Inti dari kebijakan ini adalah bagaimana kita merubah paradigma pembangunan
ekonomi. Pembangunan ekonomi yang sebelumnya berbasis sumber daya yang suatu saat
bisa habis, perlu disempurnakan dengan innovation driven economy yang ditandai dengan
bangsa inovatif yang menguasai iptek, mandiri, dan berdaya saing global. Maka kita
memerlukan sinergi triple helix (pemerintah, akademisi, dan industri) dan dukungan
ekosistem inovasi untuk mendorong riset dan inovasi menjadi produk yang siap
dikomersialisasi. Hal ini sesuai dengan Tri Dharma Perguruan Tinggi yaitu pendidikan,
penelitian, dan pengabdian masyarakat. Dimana kita mahasiswa-mahasiswi Universitas
Airlangga bisa dan wajib untuk ikut dalam pengembangan inovasi nasional.

Pengembangan Wahana Interaksi dan Kolaborasi Riset dan Inovasi


Hilirisasi riset sebagai episentrum inovasi Indonesia didukung oleh industri,
perguruan tinggi, inkubator, venture capital, komunitas, dan asosiasi bisnis/usaha. Di
Universitas Airlangga sendiri, sudah banyak hasil-hasil riset dan inovasi yang diusahakan
untuk dikomersialisasikan baik itu yang sudah diedarkan maupun berupa prototype. Mulai
dari vaksin merah putih, produk diabetkol hasil riset prof. Sukardiman, dan lainnya yang
tentu saja bekerjasama dengan sektor industri sampai ke pemerintah.

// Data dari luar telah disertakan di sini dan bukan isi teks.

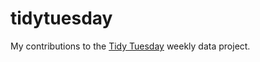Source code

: # tidytuesday

My contributions to the [Tidy Tuesday](https://github.com/rfordatascience/tidytuesday) weekly data project.
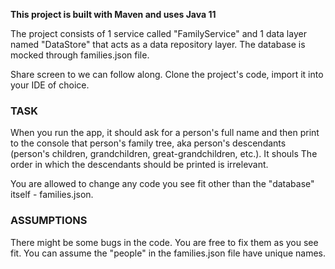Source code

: **This project is built with Maven and uses Java 11**

The project consists of 1 service called "FamilyService" and 1 data layer named "DataStore" that acts as a data repository layer. The database is mocked through families.json file.

Share screen to we can follow along.
Clone the project's code, import it into your IDE of choice.

### TASK

When you run the app, it should ask for a person's full name and then print to the console that person's family tree, aka person's descendants (person's children, grandchildren, great-grandchildren, etc.). It shouls 
The order in which the descendants should be printed is irrelevant.

You are allowed to change any code you see fit other than the "database" itself - families.json.

### ASSUMPTIONS

There might be some bugs in the code. You are free to fix them as you see fit.
You can assume the "people" in the families.json file have unique names.
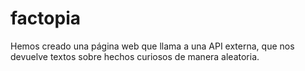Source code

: # factopia
Hemos creado una página web que llama a una API externa, que nos devuelve textos sobre hechos curiosos de manera aleatoria.  

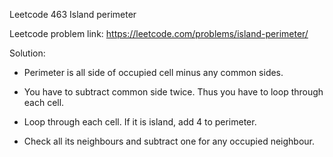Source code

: Leetcode 463 Island perimeter

Leetcode problem link: https://leetcode.com/problems/island-perimeter/

Solution:
+ Perimeter is all side of occupied cell minus any common sides.
+ You have to subtract common side twice. Thus you have to loop through each cell.


+ Loop through each cell. If it is island, add 4 to perimeter.
+ Check all its neighbours and subtract one for any occupied neighbour. 
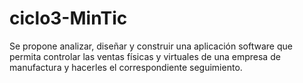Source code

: # ciclo3-MinTic
Se propone analizar, diseñar y construir una aplicación software que permita controlar las ventas físicas y virtuales de una empresa de manufactura y hacerles el correspondiente seguimiento.
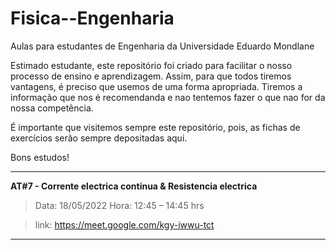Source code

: # Fisica--Engenharia
Aulas para estudantes de Engenharia da Universidade Eduardo Mondlane

Estimado estudante, este repositório foi criado para facilitar o nosso processo de ensino e aprendizagem. Assim, para que todos tiremos vantagens, é preciso que usemos  de uma forma apropriada. Tiremos a informação que nos é recomendanda e nao tentemos fazer o que nao for da nossa competência.


É importante que visitemos sempre este repositório, pois,  as fichas de exercícios serão sempre depositadas aqui.


Bons estudos!

________________________________________________________________________________________________________________________

**AT#7 - Corrente  electrica continua & Resistencia electrica**

> Data: 18/05/2022    Hora: 12:45 – 14:45 hrs

> link: https://meet.google.com/kgy-iwwu-tct

________________________________________________________________________________________________________________



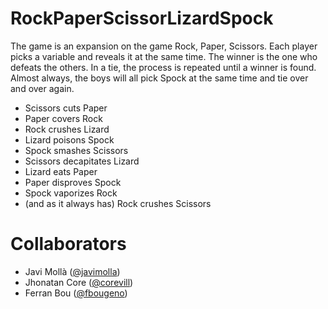 # RockPaperScissorLizardSpock

The game is an expansion on the game Rock, Paper, Scissors. Each player picks a variable and reveals it at the same time. The winner is the one who defeats the others. In a tie, the process is repeated until a winner is found. Almost always, the boys will all pick Spock at the same time and tie over and over again.

* Scissors cuts Paper
* Paper covers Rock
* Rock crushes Lizard
* Lizard poisons Spock
* Spock smashes Scissors
* Scissors decapitates Lizard
* Lizard eats Paper
* Paper disproves Spock
* Spock vaporizes Rock
* (and as it always has) Rock crushes Scissors

# Collaborators
* Javi Mollà ([@javimolla](https://github.com/javimolla))
* Jhonatan Core ([@corevill](https://github.com/corevill))
* Ferran Bou ([@fbougeno](https://github.com/fbougeno))

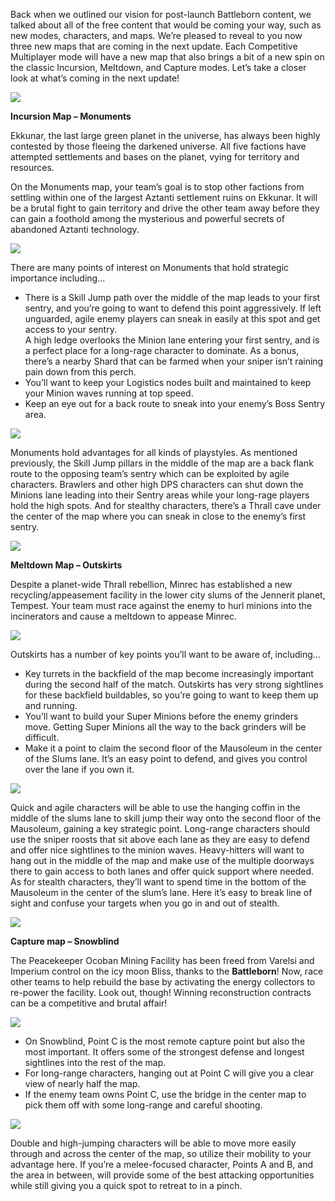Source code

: Back when we outlined our vision for post-launch Battleborn content, we talked about all of the free content that would be coming your way, such as new modes, characters, and maps. We’re pleased to reveal to you now three new maps that are coming in the next update. Each Competitive Multiplayer mode will have a new map that also brings a bit of a new spin on the classic Incursion, Meltdown, and Capture modes. Let’s take a closer look at what’s coming in the next update!

<img src="monuments4.jpg">

**Incursion Map – Monuments**

Ekkunar, the last large green planet in the universe, has always been highly contested by those fleeing the darkened universe. All five factions have attempted settlements and bases on the planet, vying for territory and resources.

On the Monuments map, your team’s goal is to stop other factions from settling within one of the largest Aztanti settlement ruins on Ekkunar. It will be a brutal fight to gain territory and drive the other team away before they can gain a foothold among the mysterious and powerful secrets of abandoned Aztanti technology.

<img src="monuments6.jpg">

There are many points of interest on Monuments that hold strategic importance including…

<ul>
<li>There is a Skill Jump path over the middle of the map leads to your first sentry, and you’re going to want to defend this point aggressively. If left unguarded, agile enemy players can sneak in easily at this spot and get access to your sentry.</li
<li>A high ledge overlooks the Minion lane entering your first sentry, and is a perfect place for a long-rage character to dominate. As a bonus, there’s a nearby Shard that can be farmed when your sniper isn’t raining pain down from this perch.</li>
<li>You’ll want to keep your Logistics nodes built and maintained to keep your Minion waves running at top speed.</li>
<li>Keep an eye out for a back route to sneak into your enemy’s Boss Sentry area.</li>
</ul>

<img src="monuments29.jpg">

Monuments hold advantages for all kinds of playstyles. As mentioned previously, the Skill Jump pillars in the middle of the map are a back flank route to the opposing team’s sentry which can be exploited by agile characters. Brawlers and other high DPS characters can shut down the Minions lane leading into their Sentry areas while your long-rage players hold the high spots. And for stealthy characters, there’s a Thrall cave under the center of the map where you can sneak in close to the enemy’s first sentry.

<img src="outskirts27.jpg">

**Meltdown Map – Outskirts**

Despite a planet-wide Thrall rebellion, Minrec has established a new recycling/appeasement facility in the lower city slums of the Jennerit planet, Tempest. Your team must race against the enemy to hurl minions into the incinerators and cause a meltdown to appease Minrec.

<img src="outskirts13.jpg">

Outskirts has a number of key points you’ll want to be aware of, including…

<ul>
<li>Key turrets in the backfield of the map become increasingly important during the second half of the match. Outskirts has very strong sightlines for these backfield buildables, so you’re going to want to keep them up and running.</li>
<li>You’ll want to build your Super Minions before the enemy grinders move. Getting Super Minions all the way to the back grinders will be difficult.</li>
<li>Make it a point to claim the second floor of the Mausoleum in the center of the Slums lane. It’s an easy point to defend, and gives you control over the lane if you own it.</li>
</ul>

<img src="outskirts29.jpg">

Quick and agile characters will be able to use the hanging coffin in the middle of the slums lane to skill jump their way onto the second floor of the Mausoleum, gaining a key strategic point. Long-range characters should use the sniper roosts that sit above each lane as they are easy to defend and offer nice sightlines to the minion waves. Heavy-hitters will want to hang out in the middle of the map and make use of the multiple doorways there to gain access to both lanes and offer quick support where needed. As for stealth characters, they’ll want to spend time in the bottom of the Mausoleum in the center of the slum’s lane. Here it’s easy to break line of sight and confuse your targets when you go in and out of stealth.

<img src="snowblind10.jpg">

**Capture map – Snowblind**

The Peacekeeper Ocoban Mining Facility has been freed from Varelsi and Imperium control on the icy moon Bliss, thanks to the **Battleborn**! Now, race other teams to help rebuild the base by activating the energy collectors to re-power the facility. Look out, though! Winning reconstruction contracts can be a competitive and brutal affair!

<img src="snowblind13.jpg">

<ul>
<li>On Snowblind, Point C is the most remote capture point but also the most important. It offers some of the strongest defense and longest sightlines into the rest of the map.</li>
<li>For long-range characters, hanging out at Point C will give you a clear view of nearly half the map.</li>
<li>If the enemy team owns Point C, use the bridge in the center map to pick them off with some long-range and careful shooting.</li>
</ul>

<img src="snowblind3.jpg">

Double and high-jumping characters will be able to move more easily through and across the center of the map, so utilize their mobility to your advantage here. If you’re a melee-focused character, Points A and B, and the area in between, will provide some of the best attacking opportunities while still giving you a quick spot to retreat to in a pinch.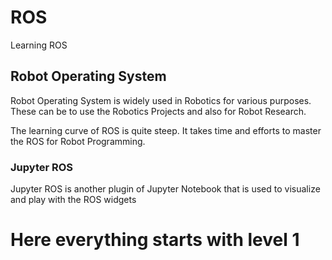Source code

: # ROS
Learning ROS

## Robot Operating System
Robot Operating System is widely used in Robotics for various purposes. These can be to use the Robotics Projects and also for Robot Research.

The learning curve of ROS is quite steep. It takes time and efforts to master the ROS for Robot Programming.

### Jupyter ROS
Jupyter ROS is another plugin of Jupyter Notebook that is used to visualize and play with the ROS widgets

# Here everything starts with level 1



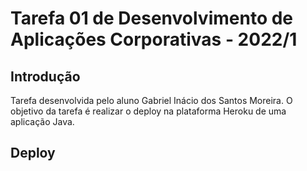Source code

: # Tarefa 01 de Desenvolvimento de Aplicações Corporativas - 2022/1

## Introdução

Tarefa desenvolvida pelo aluno Gabriel Inácio dos Santos Moreira. O objetivo da tarefa é realizar o deploy na plataforma Heroku de uma aplicação Java.

## Deploy


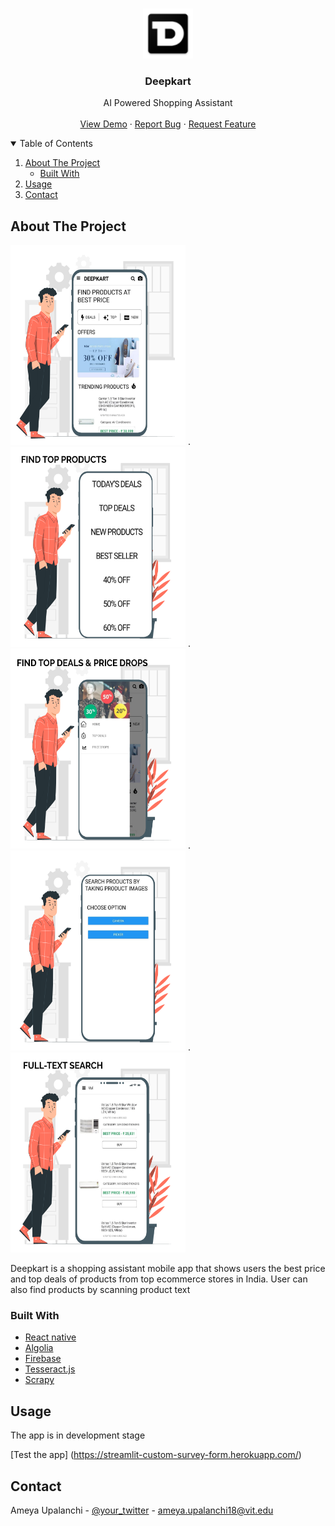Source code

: <!-- PROJECT LOGO -->
<br />
<p align="center">
  <a href="#">
    <img src="images/logo.png" alt="Logo" width="80" height="80">
  </a>

  <h3 align="center">Deepkart</h3>

  <p align="center">
    AI Powered Shopping Assistant
    <br />
    <br />
    <a href="https://github.com/othneildrew/Best-README-Template">View Demo</a>
    ·
    <a href="https://github.com/AmeyaUpalanchi/Deepkart/issues">Report Bug</a>
    ·
    <a href="https://github.com/AmeyaUpalanchi/Deepkart/issues">Request Feature</a>
  </p>
</p>

<!-- TABLE OF CONTENTS -->
<details open="open">
  <summary>Table of Contents</summary>
  <ol>
    <li>
      <a href="#about-the-project">About The Project</a>
      <ul>
        <li><a href="#built-with">Built With</a></li>
      </ul>
    </li>
    <li><a href="#usage">Usage</a></li>
    <li><a href="#contact">Contact</a></li>
  </ol>
</details>

<!-- ABOUT THE PROJECT -->
## About The Project

<p float="left">
  <img src="./images/5.png" width="280" height="320" />
  .
  <img src="./images/4.png" width="280" height="320" />
  .
  <img src="./images/3.png" width="280" height="320" />
  .
  <img src="./images/2.png" width="280" height="320" />
  .
  <img src="./images/1.png" width="280" height="320" />

</p>
Deepkart is a shopping assistant mobile app that shows users the best price and top deals of products from top ecommerce stores in India. User can also find products by scanning product text 

### Built With

* [React native](https://reactnative.dev/)
* [Algolia](https://www.algolia.com/)
* [Firebase](https://firebase.google.com/)
* [Tesseract.js](https://tesseract.projectnaptha.com/)
* [Scrapy](https://scrapy.org/)

<!-- USAGE EXAMPLES -->
## Usage

The app is in development stage

[Test the app] (https://streamlit-custom-survey-form.herokuapp.com/)

<!-- CONTACT -->
## Contact

Ameya Upalanchi - [@your_twitter](https://twitter.com/your_username) - ameya.upalanchi18@vit.edu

Civitas Universitas Airlangga diharapkan untuk bisa menguatkan SDM-nya melalui
pembinaan dan pengembangan entrepreneurship mahasiswa, berinovasi sesuai kebutuhan
masyarakat maupun frontier technology, tanggap terhadap isu nasional, berpartisipasi aktif
dalam kegiatan universitas maupun pihak luar, optimalisasi fungsi manajemen perguruan
tinggi, dan memperkuat kolaborasi antar triple helix.